Consulta nº 066/07

EMENTA:       ICMS. MERCADORIA IMPORTADA DE PAÍSES COM OS QUAIS O BRASIL MANTENHA TRATADO INTERNACIONAL QUE CONTENHA CLÁUSULA DE RECIPROCIDADE DE TRATAMENTO TRIBUTÁRIO TERÁ O MESMO TRATAMENTO DADO AO SIMILAR NACIONAL.FRUTAS FRESCAS IMPORTADAS: NÃO SE APLICA A ISENÇÃO PREVISTA NO ART. 2°, I, “E”, SE FOREM DESTINADAS À INDUSTRIALIZAÇÃO (§ 1°, I).TRATAMENTO NÃO UNIFORME EM TODO O TERRITÓRIO NACIONAL: O PRODUTO IMPORTADO TERÁ O MESMO TRATAMENTO PREVISTO PELA LEGISLAÇÃO DO ESTADO POR ONDE SE DER A IMPORTAÇÃO.PÊRAS E MAÇÃS IMPORTADAS DE PAÍS MEMBRO DA ALADI OU DO MERCOSUL, POR ESTABELECIMENTO SITUADO EM SANTA CATARINA, GOZAM DE ISENÇÃO, SALVO QUANDO DESTINADAS À INDUSTRIALIZAÇÃO.

01 - DA CONSULTA.

A consulente em epígrafe informa que atua no ramo de cultivo de maçãs.

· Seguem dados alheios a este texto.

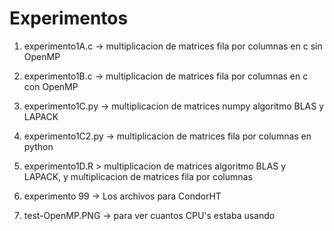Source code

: 
# Experimentos

1. experimento1A.c -> multiplicacion de matrices fila por columnas en c sin OpenMP
2. experimento1B.c -> multiplicacion de matrices fila por columnas en c con OpenMP
3. experimento1C.py -> multiplicacion de matrices numpy algoritmo BLAS y LAPACK 
4. experimento1C2.py -> multiplicacion de matrices fila por columnas en python
5. experimento1D.R > multiplicacion de matrices algoritmo BLAS y LAPACK, y  multiplicacion de matrices fila por columnas

6. experimento 99 -> Los archivos para CondorHT

99. test-OpenMP.PNG -> para ver cuantos CPU's estaba usando
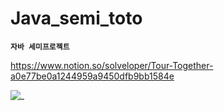 # Java_semi_toto

**`자바 세미프로젝트`**


https://www.notion.so/solveloper/Tour-Together-a0e77be0a1244959a9450dfb9bb1584e


![_](https://user-images.githubusercontent.com/60641833/142145649-ce1fac51-f834-4c12-af76-aacf8be618ab.jpg)

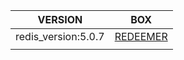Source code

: | VERSION             | BOX                                                                                         |
| ------------------- | ------------------------------------------------------------------------------------------- |
| redis_version:5.0.7 | [REDEEMER](obsidian://open?vault=OSCP&file=CTE%2FHTB%2FSTARTING%20POINT%2FTIER0%2FREDEEMER) |
|                     |                                                                                             |
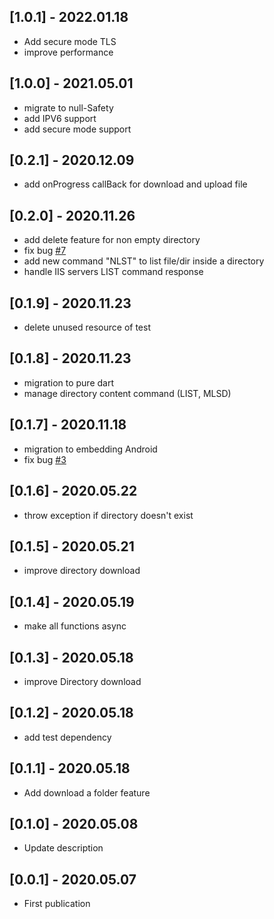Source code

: ## [1.0.1] - 2022.01.18
* Add secure mode TLS
* improve performance
## [1.0.0] - 2021.05.01
* migrate to null-Safety
* add IPV6 support
* add secure mode support
## [0.2.1] - 2020.12.09
* add onProgress callBack for download and upload file
## [0.2.0] - 2020.11.26
* add delete feature for non empty directory
* fix bug [#7](https://github.com/salim-lachdhaf/ftpConnect/issues/3)
* add new command "NLST" to list file/dir inside a directory
* handle IIS servers LIST command response
## [0.1.9] - 2020.11.23
* delete unused resource of test
## [0.1.8] - 2020.11.23
* migration to pure dart
* manage directory content command (LIST, MLSD)
## [0.1.7] - 2020.11.18
* migration to embedding Android
* fix bug [#3](https://github.com/salim-lachdhaf/ftpConnect/issues/3)
## [0.1.6] - 2020.05.22
* throw exception if directory doesn't exist
## [0.1.5] - 2020.05.21
* improve directory download
## [0.1.4] - 2020.05.19
* make all functions async
## [0.1.3] - 2020.05.18
* improve Directory download
## [0.1.2] - 2020.05.18
* add test dependency
## [0.1.1] - 2020.05.18
* Add download a folder feature
## [0.1.0] - 2020.05.08
* Update description
## [0.0.1] - 2020.05.07
* First publication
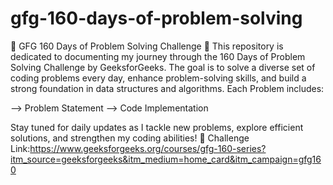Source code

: # gfg-160-days-of-problem-solving
🌟 GFG 160 Days of Problem Solving Challenge 🌟  This repository is dedicated to documenting my journey through the 160 Days of Problem Solving Challenge by GeeksforGeeks. The goal is to solve a diverse set of coding problems every day, enhance problem-solving skills, and build a strong foundation in data structures and algorithms.
Each Problem includes: 

--> Problem Statement
--> Code Implementation 

Stay tuned for daily updates as I tackle new problems, explore efficient solutions, and strengthen my coding abilities!
🔗 Challenge Link:https://www.geeksforgeeks.org/courses/gfg-160-series?itm_source=geeksforgeeks&itm_medium=home_card&itm_campaign=gfg160

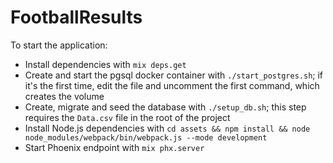 # FootballResults

To start the application:

  * Install dependencies with `mix deps.get`
  * Create and start the pgsql docker container with `./start_postgres.sh`; if
    it's the first time, edit the file and uncomment the first command, which
    creates the volume
  * Create, migrate and seed the database with `./setup_db.sh`; this step
    requires the `Data.csv` file in the root of the project
  * Install Node.js dependencies with `cd assets && npm install && node
    node_modules/webpack/bin/webpack.js --mode development`
  * Start Phoenix endpoint with `mix phx.server`
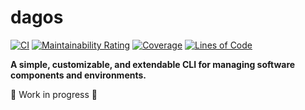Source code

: # dagos

[![CI](https://github.com/DAG-OS/dagos/actions/workflows/ci.yml/badge.svg?branch=trunk)](https://github.com/DAG-OS/dagos/actions/workflows/ci.yml)
[![Maintainability Rating](https://sonarcloud.io/api/project_badges/measure?project=DAG-OS_dagos&metric=sqale_rating)](https://sonarcloud.io/summary/overall?id=DAG-OS_dagos)
[![Coverage](https://sonarcloud.io/api/project_badges/measure?project=DAG-OS_dagos&metric=coverage)](https://sonarcloud.io/project/activity?id=DAG-OS_dagos&graph=custom&custom_metrics=coverage)
[![Lines of Code](https://sonarcloud.io/api/project_badges/measure?project=DAG-OS_dagos&metric=ncloc)](https://sonarcloud.io/project/activity?id=DAG-OS_dagos&graph=custom&custom_metrics=ncloc)

**A simple, customizable, and extendable CLI for managing software components and environments.**

🚧 Work in progress 🚧
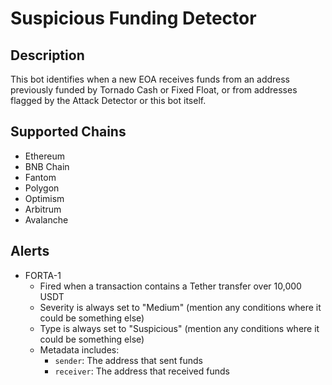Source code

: # Suspicious Funding Detector

## Description

This bot identifies when a new EOA receives funds from an address previously funded by Tornado Cash or Fixed Float, or from addresses flagged by the Attack Detector or this bot itself.

## Supported Chains

- Ethereum
- BNB Chain
- Fantom
- Polygon
- Optimism
- Arbitrum
- Avalanche

## Alerts

- FORTA-1
  - Fired when a transaction contains a Tether transfer over 10,000 USDT
  - Severity is always set to "Medium" (mention any conditions where it could be something else)
  - Type is always set to "Suspicious" (mention any conditions where it could be something else)
  - Metadata includes:
    - `sender`: The address that sent funds
    - `receiver`: The address that received funds
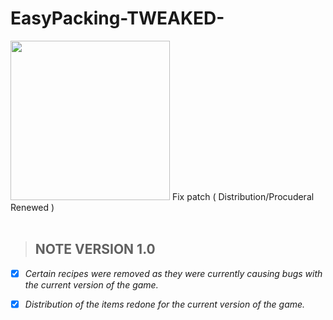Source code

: # EasyPacking-TWEAKED-
<img src="https://github.com/JhonArroyo/EasyPacking-TWEAKED-/blob/main/poster.png?raw=true" width="255" height="255" />
Fix patch ( Distribution/Procuderal Renewed )
</br>
</br>

> ## NOTE VERSION 1.0

- [x] *Certain recipes were removed as they were currently causing bugs
       with    the current version of the game.*

- [x] *Distribution of the items redone for the current version of the game.*
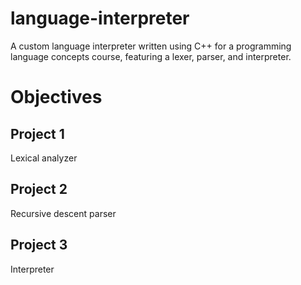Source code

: # language-interpreter
A custom language interpreter written using C++ for a programming language concepts course, featuring a lexer, parser, and interpreter.

# Objectives
## Project 1
Lexical analyzer
## Project 2
Recursive descent parser
## Project 3
Interpreter
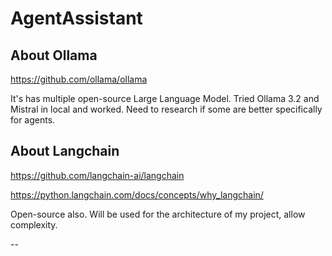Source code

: # AgentAssistant



## About Ollama

https://github.com/ollama/ollama

It's has multiple open-source Large Language Model. Tried Ollama 3.2 and Mistral in local and worked.
Need to research if some are better specifically for agents.

## About Langchain

https://github.com/langchain-ai/langchain

https://python.langchain.com/docs/concepts/why_langchain/

Open-source also. Will be used for the architecture of my project, allow complexity.

--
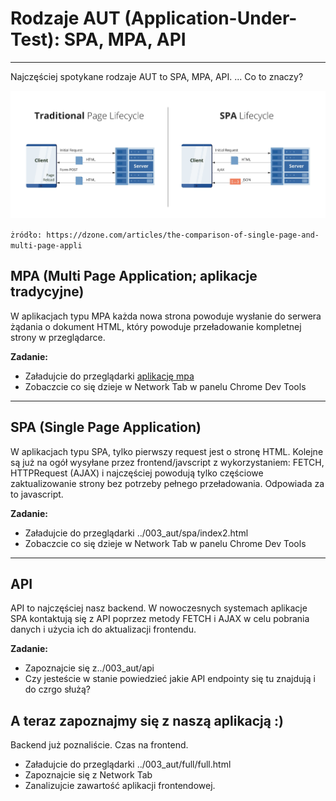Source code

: # Rodzaje AUT (Application-Under-Test): SPA, MPA, API

***

Najczęściej spotykane rodzaje AUT to SPA, MPA, API. ... Co to znaczy?

![spa i mpa](img/traditional-and-spa.jpg)


``żródło: https://dzone.com/articles/the-comparison-of-single-page-and-multi-page-appli``

## MPA (Multi Page Application; aplikacje tradycyjne)

W aplikacjach typu MPA każda nowa strona powoduje wysłanie do serwera żądania o dokument HTML, który powoduje przeładowanie
kompletnej strony w przeglądarce.

**Zadanie:** 
- Załadujcie do przeglądarki [aplikację mpa](../003_aut/mpa/index.html)
- Zobaczcie co się dzieje w Network Tab w panelu Chrome Dev Tools
 

***
## SPA (Single Page Application)

W aplikacjach typu SPA, tylko pierwszy request jest o stronę HTML. Kolejne są już na ogół wysyłane przez frontend/javscript
z wykorzystaniem: FETCH, HTTPRequest (AJAX) i najczęściej powodują tylko częściowe zaktualizowanie strony bez potrzeby pełnego przeładowania. Odpowiada za to javascript.

**Zadanie:**
- Załadujcie do przeglądarki ../003_aut/spa/index2.html
- Zobaczcie co się dzieje w Network Tab w panelu Chrome Dev Tools
 

***
## API

API to najczęściej nasz backend. W nowoczesnych systemach aplikacje SPA kontaktują się z API poprzez metody FETCH i AJAX w celu pobrania danych i użycia ich do aktualizacji frontendu.


**Zadanie:**
- Zapoznajcie się z../003_aut/api
- Czy jesteście w stanie powiedzieć jakie API endpointy się tu znajdują i do czrgo służą?

## A teraz zapoznajmy się z naszą aplikacją :)

Backend już poznaliście. Czas na frontend.
- Załadujcie do przeglądarki ../003_aut/full/full.html
- Zapoznajcie się z Network Tab
- Zanalizujcie zawartość aplikacji frontendowej.
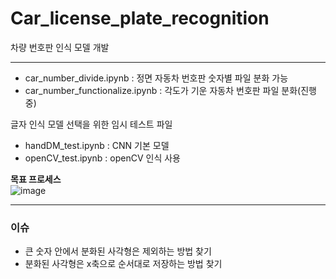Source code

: # Car_license_plate_recognition
차량 번호판 인식 모델 개발   

---
- car_number_divide.ipynb : 정면 자동차 번호판 숫자별 파일 분화 가능   
- car_number_functionalize.ipynb : 각도가 기운 자동차 번호판 파일 분화(진행중)   

글자 인식 모델 선택을 위한 임시 테스트 파일   
- handDM_test.ipynb : CNN 기본 모델   
- openCV_test.ipynb : openCV 인식 사용

<strong>목표 프로세스</strong>   
![image](https://github.com/namnamu/Car_license_plate_recognition/assets/50188271/50c6a0bc-721f-4b07-9b3a-a258ce193c20)

---
### 이슈
- 큰 숫자 안에서 분화된 사각형은 제외하는 방법 찾기
- 분화된 사각형은 x축으로 순서대로 저장하는 방법 찾기
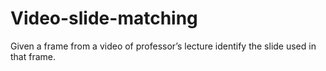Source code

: # Video-slide-matching
Given a frame from a video of professor’s lecture identify the slide used in that frame.
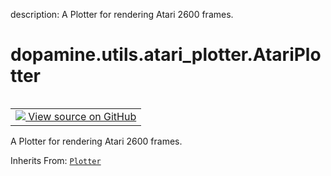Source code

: description: A Plotter for rendering Atari 2600 frames.

<div itemscope itemtype="http://developers.google.com/ReferenceObject">
<meta itemprop="name" content="dopamine.utils.atari_plotter.AtariPlotter" />
<meta itemprop="path" content="Stable" />
</div>

# dopamine.utils.atari_plotter.AtariPlotter

<!-- Insert buttons and diff -->

<table class="tfo-notebook-buttons tfo-api nocontent" align="left">
<td>
  <a target="_blank" href="https://github.com/google/dopamine/tree/master/dopamine/utils/atari_plotter.py#L27-L71">
    <img src="https://www.tensorflow.org/images/GitHub-Mark-32px.png" />
    View source on GitHub
  </a>
</td>
</table>



A Plotter for rendering Atari 2600 frames.

Inherits From: [`Plotter`](../../../dopamine/utils/plotter/Plotter.md)

<!-- Placeholder for "Used in" -->


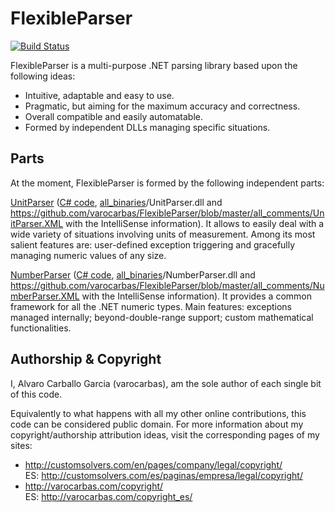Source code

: 
# FlexibleParser        

[![Build Status](https://travis-ci.org/varocarbas/FlexibleParser.svg?branch=master)](https://travis-ci.org/varocarbas/FlexibleParser)

FlexibleParser is a multi-purpose .NET parsing library based upon the following ideas:

- Intuitive, adaptable and easy to use.
- Pragmatic, but aiming for the maximum accuracy and correctness.
- Overall compatible and easily automatable. 
- Formed by independent DLLs managing specific situations.

## Parts

At the moment, FlexibleParser is formed by the following independent parts:

[UnitParser](https://github.com/varocarbas/FlexibleParser/blob/master/all_readme/UnitParser.md) ([C# code](https://github.com/varocarbas/FlexibleParser/tree/master/all_code/UnitParser/Source), [all_binaries](https://github.com/varocarbas/FlexibleParser/tree/master/all_binaries)/UnitParser.dll and https://github.com/varocarbas/FlexibleParser/blob/master/all_comments/UnitParser.XML with the IntelliSense information). It allows to easily deal with a wide variety of situations involving units of measurement.
Among its most salient features are: user-defined exception triggering and gracefully managing numeric values of any size.


[NumberParser](https://github.com/varocarbas/FlexibleParser/blob/master/all_readme/NumberParser.md) ([C# code](https://github.com/varocarbas/FlexibleParser/tree/master/all_code/NumberParser/Source), [all_binaries](https://github.com/varocarbas/FlexibleParser/tree/master/all_binaries)/NumberParser.dll and https://github.com/varocarbas/FlexibleParser/blob/master/all_comments/NumberParser.XML with the IntelliSense information). It provides a common framework for all the .NET numeric types. Main features: exceptions managed internally; beyond-double-range support; custom mathematical functionalities.


## Authorship & Copyright

I, Alvaro Carballo Garcia (varocarbas), am the sole author of each single bit of this code.

Equivalently to what happens with all my other online contributions, this code can be considered public domain. For more information about my copyright/authorship attribution ideas, visit the corresponding pages of my sites:
- http://customsolvers.com/en/pages/company/legal/copyright/<br/> 
ES: http://customsolvers.com/es/paginas/empresa/legal/copyright/
- http://varocarbas.com/copyright/<br/>ES: http://varocarbas.com/copyright_es/
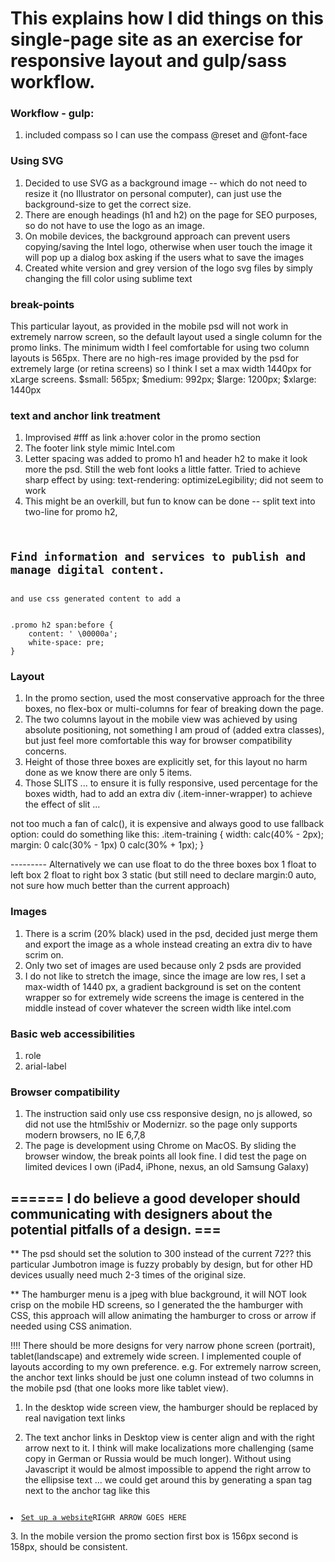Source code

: # This explains how I did things on this single-page site as an exercise for responsive layout and gulp/sass workflow.

### Workflow - gulp:
1. included compass so I can use the compass @reset and @font-face

### Using SVG 
1. Decided to use SVG as a background image -- which do not need to resize it (no Illustrator on personal computer), can just use the background-size to get the correct size.
2. There are enough headings (h1 and h2) on the page for SEO purposes, so do not have to use the logo as an image.
3. On mobile devices, the background approach can prevent users copying/saving the Intel logo, otherwise when user touch the image it will pop up a dialog box asking if the users what to save the images
4. Created white version and grey version of the logo svg files by simply changing the fill color using sublime text

### break-points
This particular layout, as provided in the mobile psd will not work in extremely narrow screen, so the default layout used a single column for the promo links. The minimum width I feel comfortable for using two column layouts is 565px. There are no high-res image provided by the psd for extremely large (or retina screens) so I think I set a max width 1440px for xLarge screens.
$small: 565px;
$medium: 992px;
$large: 1200px;
$xlarge: 1440px

### text and anchor link treatment
1. Improvised #fff as link a:hover color in the promo section
2. The footer link style mimic Intel.com
3. Letter spacing was added to promo h1 and header h2 to make it look more the psd. Still the web font looks a little fatter. Tried to achieve sharp effect by using:
text-rendering: optimizeLegibility;
did not seem to work
4. This might be an overkill, but fun to know can be done -- split text into two-line for promo h2,
<code> 
<h2>Find information and services to <span>publish and manage digital content.</span></h2>
and use css generated content to add a <br>
</code>
<code>
.promo h2 span:before {
    content: ' \00000a';
    white-space: pre;
}
</code>


### Layout
1. In the promo section, used the most conservative approach for the three boxes, no flex-box or multi-columns for fear of breaking down the page.
2. The two columns layout in the mobile view was achieved by using absolute positioning, not something I am proud of (added extra classes), but just feel more comfortable this way for browser compatibility concerns.
3. Height of those three boxes are explicitly set, for this layout no harm done as we know there are only 5 items.
4. Those SLITS ... to ensure it is fully responsive, used percentage for the boxes width, had to add an extra div (.item-inner-wrapper) to achieve the effect of slit ...

not too much a fan of calc(), it is expensive and always good to use fallback option:
could do something like this:
			.item-training {
				width: calc(40% - 2px);
				margin: 0 calc(30% - 1px) 0 calc(30% + 1px);
			}

--------- Alternatively we can use float to do the three boxes
box 1 float to left
box 2 float to right
box 3 static
(but still need to declare margin:0 auto, not sure how much better than the current approach)

### Images
1. There is a scrim (20% black) used in the psd, decided just merge them and export the image as a whole instead creating an extra div to have scrim on.
2. Only two set of images are used because only 2 psds are provided
3. I do not like to stretch the image, since the image are low res, I set a max-width of 1440 px, a gradient background is set on the content wrapper so for extremely wide screens the image is centered in the middle instead of cover whatever the screen width like intel.com

### Basic web accessibilities 
1. role
2. arial-label

### Browser compatibility 
1. The instruction said only use css responsive design, no js allowed, so did not use the html5shiv or Modernizr. so the page only supports modern browsers, no IE 6,7,8
2. The page is development using Chrome on MacOS. By sliding the browser window, the break points all look fine. I did test the page on limited devices I own (iPad4, iPhone, nexus, an old Samsung Galaxy)


##  ====== I do believe a good developer should communicating with designers about the potential pitfalls of a design. ===

** The psd should set the solution to 300 instead of the current 72?? this particular Jumbotron image is fuzzy probably by design, but for other HD devices usually need much 2-3 times of the original size.


** The hamburger menu is a jpeg with blue background, it will NOT look crisp on the mobile HD screens, so I generated the the hamburger with CSS, this approach will allow animating the hamburger to cross or arrow if needed using CSS animation.


!!!! There should be more designs for very narrow phone screen (portrait), tablet(landscape) and extremely wide screen. I implemented couple of layouts according to my own preference. e.g. For extremely narrow screen, the anchor text links should be just one column instead of two columns in the mobile psd (that one looks more like tablet view).

1. In the desktop wide screen view, the hamburger should be replaced by real navigation text links

2. The text anchor links in Desktop view is center align and with the right arrow next to it. I think will make localizations more challenging (same copy in German or Russia would be much longer). Without using Javascript it would be almost impossible to append the right arrow to the ellipsise text ...
we could get around this by generating a span tag next to the anchor tag like this
<code>
<li><a href="#">Set up a website</a><span>RIGHR ARROW GOES HERE</span></li>
</code>
3. In the mobile version the promo section first box is 156px second is 158px, should be consistent.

Considerando o disposto no art. 2°, I, “e”, c/c art. 3°, I, ambos do Anexo 2 do RICMS-SC/01, formula consulta sobre o tratamento tributário na importação de maçãs e pêras de países membros da ALADI e do MERCOSUL.

A autoridade fiscal, em suas informações, a fls. 9-12, transcreve laboriosamente a legislação que trata de consultas, especificamente na Lei 3.938/66 e Portaria SEF 226/01, e opina pelo recebimento da consulta. Registre-se, todavia, que não foram transcritos os arts. 152 a 152-F do Regulamento do Normas Gerais de Direito Tributário do Estado de Santa Catarina, aprovado pelo Decreto 22.586/84.

02 - LEGISLAÇÃO APLICÁVEL.

Código Tributário Nacional, Lei 5.172, de 25 de outubro de 1996, art. 98;

Supremo Tribunal Federal, Súmula 575;

Superior Tribunal de Justiça, Súmula 20;

RICMS-SC, aprovado pelo Decreto nº 2.870, de 27 de agosto de 2001, Anexo 2, arts. 2°, I, “e”, e 3°, I.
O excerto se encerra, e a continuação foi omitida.